Clinical diagnosis was made by examination of endoscopic biopsy specimens, and the absence of apparent lymph node involvement by diagnostic imaging was confirmed by preoperative CT and conventional ultrasonography. The depth of tumour invasion was evaluated on the basis of endoscopic findings and double contrast gastrography. One hundred and forty-five patients requiring curative gastrectomy with D2 or modified D2 lymphadenectomy (removal of all N1 nodes and nodes along the left gastric artery and common hepatic artery) with a diagnosis of clinical T1 or T2, N0 M0 status were enrolled.
After the resection, the absence of residual radioactivity in the abdomen was confirmed intraoperatively with a hand-held probe (Navigator; AutoSuture Japan, Tokyo, Japan).
The radioactivity of all the resected nodes was measured individually with a hand-held counter (window setting above 95 keV, measuring time 20 s) and a well-type scintillation counter (ARC-300; Aloka, Tokyo, Japan) (window setting 126-154 keV, measuring time 60 s). SNs were defined as nodes containing ten times more radioactivity than surrounding tissue. The number of hot nodes was compared between groups with different timing of the tracer injection. Endoscopic submucosal injection (using technetium-99m-radiolabelled tin colloid ) was considered a reasonable and feasible route of administration of radioactive tracer for lymphatic mapping of gastric cancers.
A single haematoxylin and eosin-stained section of a formalin-fixed paraffin-embedded specimen of each lymph node harvested was examined by a pathologist who was blinded to the SN status. The pathological status of the SNs was compared with that of the remaining regional nodes (non-SNs). The successful identification rate of SNs, number, distribution and accuracy of SN assessment with respect to the positive or negative status of regional nodes were evaluated.

In gastrointestinal cancers, the lymphatic network may be more complex than that in breast cancer, and it may be difficult to visualize all the SNs distributed in unexpected areas by the vital blue dye method.

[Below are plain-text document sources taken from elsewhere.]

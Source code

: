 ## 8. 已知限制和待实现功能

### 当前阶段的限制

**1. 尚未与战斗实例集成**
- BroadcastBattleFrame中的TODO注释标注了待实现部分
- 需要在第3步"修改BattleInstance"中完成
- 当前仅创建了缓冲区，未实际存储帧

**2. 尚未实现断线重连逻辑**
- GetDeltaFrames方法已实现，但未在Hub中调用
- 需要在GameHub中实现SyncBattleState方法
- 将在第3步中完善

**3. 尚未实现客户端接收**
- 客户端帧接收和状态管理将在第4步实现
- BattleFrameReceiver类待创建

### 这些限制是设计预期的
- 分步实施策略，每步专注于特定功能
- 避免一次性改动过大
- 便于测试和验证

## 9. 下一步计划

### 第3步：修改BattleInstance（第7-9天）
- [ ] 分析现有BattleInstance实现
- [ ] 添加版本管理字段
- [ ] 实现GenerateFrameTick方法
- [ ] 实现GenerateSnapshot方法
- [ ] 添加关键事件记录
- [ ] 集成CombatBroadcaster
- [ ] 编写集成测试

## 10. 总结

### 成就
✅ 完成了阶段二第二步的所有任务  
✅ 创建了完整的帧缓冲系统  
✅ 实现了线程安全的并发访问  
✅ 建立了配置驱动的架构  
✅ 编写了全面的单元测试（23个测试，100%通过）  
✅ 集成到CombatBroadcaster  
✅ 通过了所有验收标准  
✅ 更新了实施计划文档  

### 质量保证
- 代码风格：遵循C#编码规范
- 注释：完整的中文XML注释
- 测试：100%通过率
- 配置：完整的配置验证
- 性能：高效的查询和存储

In fact, the current data indicated a relatively high incidence (approximately one-third) of direct distribution of radioactive tracer in the second regional lymph node compartment in gastric cancer. This may be the major mechanism of so-called skip metastasis in gastric cancer. In these cases, SNs in the second compartment are considered functionally to be first compartment.

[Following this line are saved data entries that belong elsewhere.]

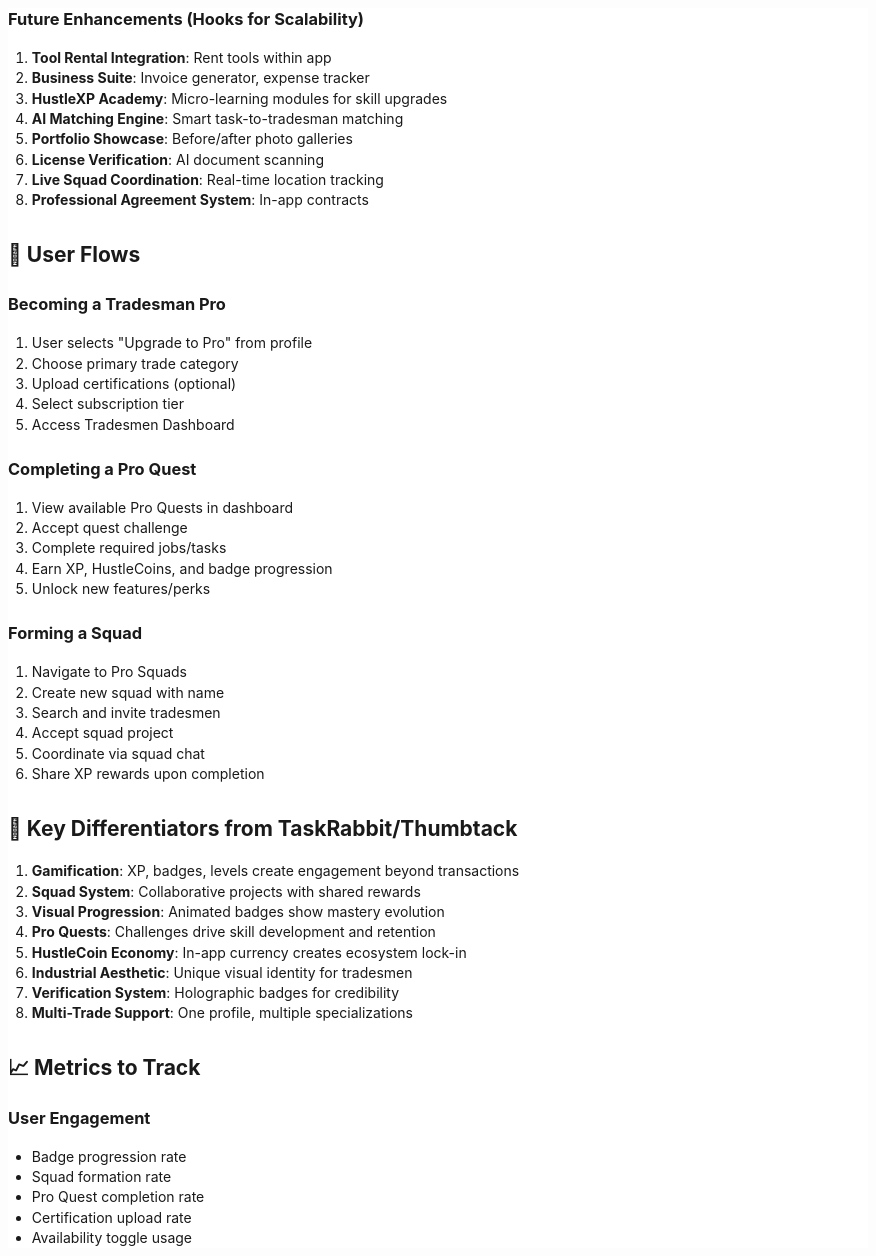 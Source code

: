 ### Future Enhancements (Hooks for Scalability)
1. **Tool Rental Integration**: Rent tools within app
2. **Business Suite**: Invoice generator, expense tracker
3. **HustleXP Academy**: Micro-learning modules for skill upgrades
4. **AI Matching Engine**: Smart task-to-tradesman matching
5. **Portfolio Showcase**: Before/after photo galleries
6. **License Verification**: AI document scanning
7. **Live Squad Coordination**: Real-time location tracking
8. **Professional Agreement System**: In-app contracts

## 📱 User Flows

### Becoming a Tradesman Pro
1. User selects "Upgrade to Pro" from profile
2. Choose primary trade category
3. Upload certifications (optional)
4. Select subscription tier
5. Access Tradesmen Dashboard

### Completing a Pro Quest
1. View available Pro Quests in dashboard
2. Accept quest challenge
3. Complete required jobs/tasks
4. Earn XP, HustleCoins, and badge progression
5. Unlock new features/perks

### Forming a Squad
1. Navigate to Pro Squads
2. Create new squad with name
3. Search and invite tradesmen
4. Accept squad project
5. Coordinate via squad chat
6. Share XP rewards upon completion

## 🎯 Key Differentiators from TaskRabbit/Thumbtack

1. **Gamification**: XP, badges, levels create engagement beyond transactions
2. **Squad System**: Collaborative projects with shared rewards
3. **Visual Progression**: Animated badges show mastery evolution
4. **Pro Quests**: Challenges drive skill development and retention
5. **HustleCoin Economy**: In-app currency creates ecosystem lock-in
6. **Industrial Aesthetic**: Unique visual identity for tradesmen
7. **Verification System**: Holographic badges for credibility
8. **Multi-Trade Support**: One profile, multiple specializations

## 📈 Metrics to Track

### User Engagement
- Badge progression rate
- Squad formation rate
- Pro Quest completion rate
- Certification upload rate
- Availability toggle usage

In the field of surgical treatment of gastric cancer, successful SN mapping has great potential to detect micrometastatic disease by focusing on SNs as selected targets for evaluation and for recognition of unusual lymph drainage.

Furthermore, this technique has great potential application for development of novel minimally invasive surgical techniques. Curative laparoscopic surgery for mucosal gastric cancer has been reported . Laparoscopic wedge resection with a safe surgical margin should be sufficient for curative treatment of early gastric cancer without lymph node metastasis. In fact, laparoscopic detection of SNs in gastric cancer using an abdominal probe (AutoSuture Japan, Tokyo, Japan) was feasible in a preliminary study. Several issues, such as the sensitivity of intraoperative pathological examination and the technique of laparoscopic SN detection, remain to be resolved before wide clinical application of this procedure. However, from this initial experience, it is reasonable to conclude that radio-guided SN detection has potential value in the staging and treatment of patients with early gastric cancer ( 1 ).


1) Y. Kitagawa, H. Fujii, M. Mukai, T. Kubota, Y. Otani and M. Kitajima. Radio-guided sentinel node detection for gastric cancer. British Journal of Surgery, Volume 89 Issue 5 Page 604 - May 2002.

2) Y Kitagawa et al. Laparoscopic detection of sentinel lymph nodes in gastrointestinal cancer: a novel and minimally invasive approach. Annals of Surgical Oncology 2001, 8 (9S): 86-89.

3) Y Kitagawa et al. The role of the sentinel lymph node in gastrointestinal cancer. Surgical Clinics of North America, 2000, volume 80, n 6, 1799-1809.

4) Bilchik AJ, Giuliano A, Essner R, Bostic P, Kelemen P, Foahag LJ et al. Universal application of intraoperative lymphatic mapping and sentinel lymphadenectomy in solid neoplasms. Cancer J Sci Am 1998; 4: 351-8.